:: WHAT TO WORK ON ::
Search the records below for the word "begin", then return every line where it appears.

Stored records
========================
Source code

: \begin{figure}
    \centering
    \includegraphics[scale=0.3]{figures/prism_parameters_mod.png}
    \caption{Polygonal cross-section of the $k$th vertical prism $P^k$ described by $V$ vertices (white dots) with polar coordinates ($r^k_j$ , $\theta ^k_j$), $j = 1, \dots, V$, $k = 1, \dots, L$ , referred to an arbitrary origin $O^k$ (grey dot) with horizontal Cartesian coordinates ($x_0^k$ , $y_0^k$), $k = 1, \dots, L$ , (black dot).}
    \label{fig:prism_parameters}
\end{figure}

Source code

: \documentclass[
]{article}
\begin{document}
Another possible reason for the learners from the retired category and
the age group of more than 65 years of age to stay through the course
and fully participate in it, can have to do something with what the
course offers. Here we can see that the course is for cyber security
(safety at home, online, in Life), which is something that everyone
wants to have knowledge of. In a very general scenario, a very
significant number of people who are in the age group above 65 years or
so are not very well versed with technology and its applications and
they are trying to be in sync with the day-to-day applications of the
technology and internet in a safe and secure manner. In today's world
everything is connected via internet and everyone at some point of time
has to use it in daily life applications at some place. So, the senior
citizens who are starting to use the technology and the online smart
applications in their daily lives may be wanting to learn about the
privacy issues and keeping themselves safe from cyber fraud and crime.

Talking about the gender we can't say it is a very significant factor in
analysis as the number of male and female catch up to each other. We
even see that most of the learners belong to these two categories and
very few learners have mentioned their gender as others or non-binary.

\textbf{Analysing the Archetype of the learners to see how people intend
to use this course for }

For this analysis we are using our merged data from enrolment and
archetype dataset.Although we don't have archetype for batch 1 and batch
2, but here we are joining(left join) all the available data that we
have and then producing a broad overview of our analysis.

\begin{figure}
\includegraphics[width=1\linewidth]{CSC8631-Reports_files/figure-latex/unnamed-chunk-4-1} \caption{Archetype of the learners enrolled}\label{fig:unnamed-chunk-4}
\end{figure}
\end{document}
========================
:: ANSWER TO THE EXERCISE ::
: \begin{figure}
\begin{document}
\begin{figure}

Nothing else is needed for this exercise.